About BC Ferries

 

Conservation

Oceans Network Canada and BC Ferries

BC Ferries provides funding in-kind to Ocean Networks Canada, an initiative of the University of Victoria that monitors meteorological and sea-surface properties in the Strait of Georgia. Instruments placed on BC Ferries vessels transiting the Strait of Georgia between Vancouver Island and Metro Vancouver form an important part of local efforts to monitor the health of the Strait. The data collected by these instruments is used by marine scientists as part of regular monitoring of physical, chemical and biological conditions in the Strait, and to support research into how the Strait functions. Measurements have been made every 10 seconds on each of eight to 10 trips per day for several years, which means that scientists can monitor changes occurring throughout the Strait within any given day, and also over seasons and years. This type of high quality, high resolution monitoring is uncommon and can be used to better understand the dynamics of this estuarine environment. It is a way to identify conditions that demand rapid responses, such as storm surges, and also improves our understanding of what constitutes good and bad years for young of the Fraser-run salmon. For more information, visit: Ocean Networks Canada - Partners.

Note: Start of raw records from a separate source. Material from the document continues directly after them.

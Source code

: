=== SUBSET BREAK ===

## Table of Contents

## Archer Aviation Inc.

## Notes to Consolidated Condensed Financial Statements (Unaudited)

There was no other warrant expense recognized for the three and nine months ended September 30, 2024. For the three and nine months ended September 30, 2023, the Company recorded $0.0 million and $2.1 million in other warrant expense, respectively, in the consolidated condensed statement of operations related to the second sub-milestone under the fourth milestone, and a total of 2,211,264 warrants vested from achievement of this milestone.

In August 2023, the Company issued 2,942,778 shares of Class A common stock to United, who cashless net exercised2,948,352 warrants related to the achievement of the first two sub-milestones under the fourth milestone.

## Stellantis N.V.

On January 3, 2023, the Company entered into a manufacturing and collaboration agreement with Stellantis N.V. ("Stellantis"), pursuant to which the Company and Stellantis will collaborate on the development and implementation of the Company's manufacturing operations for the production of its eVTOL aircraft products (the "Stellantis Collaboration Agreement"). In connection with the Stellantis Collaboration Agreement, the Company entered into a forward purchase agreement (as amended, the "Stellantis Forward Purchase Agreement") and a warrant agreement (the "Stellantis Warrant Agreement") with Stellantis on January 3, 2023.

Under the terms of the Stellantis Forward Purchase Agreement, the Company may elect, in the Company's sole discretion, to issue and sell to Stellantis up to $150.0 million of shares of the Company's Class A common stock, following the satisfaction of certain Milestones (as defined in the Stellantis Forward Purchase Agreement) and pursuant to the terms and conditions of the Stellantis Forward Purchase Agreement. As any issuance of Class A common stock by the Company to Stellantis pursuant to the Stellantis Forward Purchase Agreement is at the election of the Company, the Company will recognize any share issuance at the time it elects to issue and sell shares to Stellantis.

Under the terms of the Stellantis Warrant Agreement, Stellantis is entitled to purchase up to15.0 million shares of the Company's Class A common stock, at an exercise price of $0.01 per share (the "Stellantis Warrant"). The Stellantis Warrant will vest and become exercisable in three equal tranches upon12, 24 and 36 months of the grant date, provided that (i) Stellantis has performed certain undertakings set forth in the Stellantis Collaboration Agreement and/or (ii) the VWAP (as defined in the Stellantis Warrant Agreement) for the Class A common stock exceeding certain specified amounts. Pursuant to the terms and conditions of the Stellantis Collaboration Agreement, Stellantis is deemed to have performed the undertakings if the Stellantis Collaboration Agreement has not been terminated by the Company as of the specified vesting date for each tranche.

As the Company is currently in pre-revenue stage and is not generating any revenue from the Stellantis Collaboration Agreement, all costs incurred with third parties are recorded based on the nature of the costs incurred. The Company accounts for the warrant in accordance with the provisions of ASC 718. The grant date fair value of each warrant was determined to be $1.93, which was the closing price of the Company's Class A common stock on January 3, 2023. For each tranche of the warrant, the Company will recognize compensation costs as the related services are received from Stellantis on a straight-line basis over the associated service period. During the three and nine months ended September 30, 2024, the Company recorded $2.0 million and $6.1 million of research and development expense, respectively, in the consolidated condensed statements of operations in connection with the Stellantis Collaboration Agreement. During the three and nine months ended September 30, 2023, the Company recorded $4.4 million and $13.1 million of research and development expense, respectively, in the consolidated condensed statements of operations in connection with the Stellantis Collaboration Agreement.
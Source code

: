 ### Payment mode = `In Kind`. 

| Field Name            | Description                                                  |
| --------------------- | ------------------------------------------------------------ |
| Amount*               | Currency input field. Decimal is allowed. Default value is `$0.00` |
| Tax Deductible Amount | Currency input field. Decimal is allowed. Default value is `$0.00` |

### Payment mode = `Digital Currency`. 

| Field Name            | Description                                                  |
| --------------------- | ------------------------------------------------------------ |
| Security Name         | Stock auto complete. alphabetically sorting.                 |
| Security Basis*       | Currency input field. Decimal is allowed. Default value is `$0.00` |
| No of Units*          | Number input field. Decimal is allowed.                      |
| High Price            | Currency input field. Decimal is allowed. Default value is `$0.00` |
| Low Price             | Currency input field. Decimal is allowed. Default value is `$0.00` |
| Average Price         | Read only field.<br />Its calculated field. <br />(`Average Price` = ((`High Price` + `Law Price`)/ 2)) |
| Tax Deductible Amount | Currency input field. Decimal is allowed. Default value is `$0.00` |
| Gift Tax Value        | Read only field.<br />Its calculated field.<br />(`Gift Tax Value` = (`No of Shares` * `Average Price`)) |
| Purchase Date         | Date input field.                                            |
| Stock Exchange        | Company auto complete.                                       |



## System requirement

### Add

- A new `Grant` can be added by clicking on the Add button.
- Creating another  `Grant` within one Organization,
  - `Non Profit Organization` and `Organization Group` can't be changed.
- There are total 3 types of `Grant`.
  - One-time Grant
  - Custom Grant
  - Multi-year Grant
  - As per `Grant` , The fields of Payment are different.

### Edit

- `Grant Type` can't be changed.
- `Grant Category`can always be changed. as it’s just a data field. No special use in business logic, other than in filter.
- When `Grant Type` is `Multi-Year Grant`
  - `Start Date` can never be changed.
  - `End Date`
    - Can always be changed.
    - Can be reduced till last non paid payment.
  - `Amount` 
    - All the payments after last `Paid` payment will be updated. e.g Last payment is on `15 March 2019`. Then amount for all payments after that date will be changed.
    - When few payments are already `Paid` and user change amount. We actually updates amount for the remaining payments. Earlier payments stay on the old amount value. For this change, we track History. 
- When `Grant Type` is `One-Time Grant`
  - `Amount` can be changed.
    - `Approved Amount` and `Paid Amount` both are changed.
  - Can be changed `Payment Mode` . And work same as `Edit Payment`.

Coastal Naturalist Program

In 2015, BC Ferries celebrated 10 years of the Coastal Naturalist Program, a joint initiative with Parks Canada. In summer 2016, the 11th year of the program was executed. BC Ferries and Parks Canada work together to present this successful program to inform, educate, and inspire BC Ferries’ customers to the diverse wonders of the BC coast while travelling on board BC Ferries’ vessels. The program offers BC Ferries’ customers the opportunity to connect with the coastal BC region, covering topics about the ocean, BC’s unique wildlife and marine life, coastal, nautical and cultural history, and hear stories that connect Canadians and visitors to Parks Canada’s incredible places.

   Coastal Naturalists Logo

Purple Martin nest boxesPurple Martin Nest Boxes - Species at Risk in BC

After being approached by the BC Purple Martin Stewardship and Recovery Program in 2003, BC Ferries installed 10 nest boxes on old ramp pilings at the Buckley Bay terminal on Vancouver Island. The Purple Martin is Canada’s largest swallow and is listed as a threatened species in BC due to urban development in their original breeding range around the Georgia Basin.

Purple Martins began nesting at Buckley Bay in 2006 when one pair successfully nested at the site. As the Purple Martin population increased, the number nesting at Buckley Bay also increased to a high of 10 pairs in 2011. In the fall-winter of 2011, after the Purple Martins had headed south for the winter, BC Ferries, while upgrading the Denman Island-Hornby Island terminals, removed some boxes and the pilings temporarily so materials could be barged to the island terminals. Once completed, BC Ferries replaced the pilings in December 2011 and re-installed the boxes in the early spring of 2012. Several employees act as stewards to this colony and report their observations, such as when the Purple Martins first arrive, how many boxes are occupied, when the birds start claiming boxes and bringing in nest material, and when young are being fed. The nest boxes that the Purple Martins don’t use are often occupied by other birds, such as the Violet Green Swallow.

Little River was the most recent terminal to be selected as suitable habitat, and nest boxes were installed in May 2015. In July, terminal staff at Little River noticed the nest boxes were inhabited. Photos were taken by terminal staff and identification was done by the Purple Martin Stewardship Society confirming that 2-3 of the nest boxes were inhabited by nesting pairs of Martins. Little River has proven to be very desirable “real estate” from the Purple Martin’s point of view!